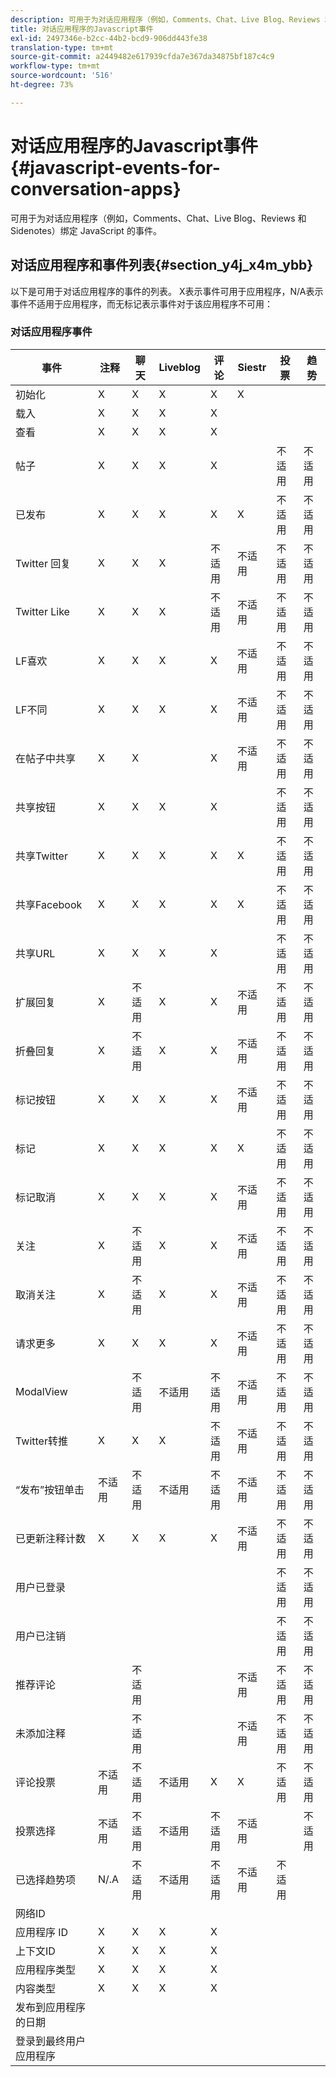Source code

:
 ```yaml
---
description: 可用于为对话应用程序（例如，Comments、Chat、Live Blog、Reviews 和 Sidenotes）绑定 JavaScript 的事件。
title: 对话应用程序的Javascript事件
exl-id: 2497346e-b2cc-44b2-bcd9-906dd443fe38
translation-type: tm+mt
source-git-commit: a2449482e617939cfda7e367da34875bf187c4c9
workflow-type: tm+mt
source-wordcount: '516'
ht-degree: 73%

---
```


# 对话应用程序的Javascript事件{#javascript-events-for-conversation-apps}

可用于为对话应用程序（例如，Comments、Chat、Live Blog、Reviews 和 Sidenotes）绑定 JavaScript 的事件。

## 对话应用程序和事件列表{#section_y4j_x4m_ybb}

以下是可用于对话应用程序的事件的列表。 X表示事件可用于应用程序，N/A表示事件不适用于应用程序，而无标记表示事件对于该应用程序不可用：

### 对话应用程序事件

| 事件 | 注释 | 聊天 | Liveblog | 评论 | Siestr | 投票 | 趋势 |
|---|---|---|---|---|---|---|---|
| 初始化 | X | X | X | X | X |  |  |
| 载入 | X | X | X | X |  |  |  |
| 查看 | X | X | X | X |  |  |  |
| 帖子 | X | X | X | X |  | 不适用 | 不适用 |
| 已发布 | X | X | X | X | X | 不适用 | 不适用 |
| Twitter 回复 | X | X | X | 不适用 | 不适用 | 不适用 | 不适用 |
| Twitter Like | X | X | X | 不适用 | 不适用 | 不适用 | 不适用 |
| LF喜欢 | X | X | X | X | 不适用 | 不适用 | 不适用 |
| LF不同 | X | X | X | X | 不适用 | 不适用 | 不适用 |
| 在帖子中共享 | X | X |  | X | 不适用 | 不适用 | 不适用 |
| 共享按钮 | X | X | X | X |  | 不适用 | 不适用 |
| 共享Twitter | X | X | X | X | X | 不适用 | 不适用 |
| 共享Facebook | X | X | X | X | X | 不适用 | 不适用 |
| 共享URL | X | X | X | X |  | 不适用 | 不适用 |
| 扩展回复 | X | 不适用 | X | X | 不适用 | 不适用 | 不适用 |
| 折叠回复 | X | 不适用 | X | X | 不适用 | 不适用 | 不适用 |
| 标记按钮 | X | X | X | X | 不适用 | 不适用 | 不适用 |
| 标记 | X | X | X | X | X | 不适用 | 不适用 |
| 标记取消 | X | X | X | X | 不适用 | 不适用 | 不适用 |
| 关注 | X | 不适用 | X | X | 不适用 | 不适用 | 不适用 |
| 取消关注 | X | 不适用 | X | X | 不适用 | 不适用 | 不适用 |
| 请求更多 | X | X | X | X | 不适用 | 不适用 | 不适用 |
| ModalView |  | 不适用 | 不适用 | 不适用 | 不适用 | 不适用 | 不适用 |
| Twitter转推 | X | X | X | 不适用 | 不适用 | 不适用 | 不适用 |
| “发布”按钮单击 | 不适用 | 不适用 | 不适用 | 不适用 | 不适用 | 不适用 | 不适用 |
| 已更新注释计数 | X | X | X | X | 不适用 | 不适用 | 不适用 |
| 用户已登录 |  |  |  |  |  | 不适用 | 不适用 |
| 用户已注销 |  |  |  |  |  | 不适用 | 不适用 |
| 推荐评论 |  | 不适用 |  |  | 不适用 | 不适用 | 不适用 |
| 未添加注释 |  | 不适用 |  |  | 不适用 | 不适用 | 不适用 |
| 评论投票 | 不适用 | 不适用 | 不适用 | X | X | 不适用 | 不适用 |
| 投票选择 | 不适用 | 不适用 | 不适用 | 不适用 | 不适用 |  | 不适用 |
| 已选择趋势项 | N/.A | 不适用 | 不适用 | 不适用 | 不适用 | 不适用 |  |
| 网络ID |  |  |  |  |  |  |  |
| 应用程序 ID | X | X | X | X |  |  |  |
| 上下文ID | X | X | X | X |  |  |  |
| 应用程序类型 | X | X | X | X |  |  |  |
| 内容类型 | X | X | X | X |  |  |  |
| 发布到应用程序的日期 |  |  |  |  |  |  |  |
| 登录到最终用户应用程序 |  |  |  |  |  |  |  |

▶ **WHAT THIS TASK INVOLVES**
In the entries above, identify each line that includes the string "Comments", then copy it.

▶ **RESPONSE**
description: 可用于为对话应用程序（例如，Comments、Chat、Live Blog、Reviews 和 Sidenotes）绑定 JavaScript 的事件。
可用于为对话应用程序（例如，Comments、Chat、Live Blog、Reviews 和 Sidenotes）绑定 JavaScript 的事件。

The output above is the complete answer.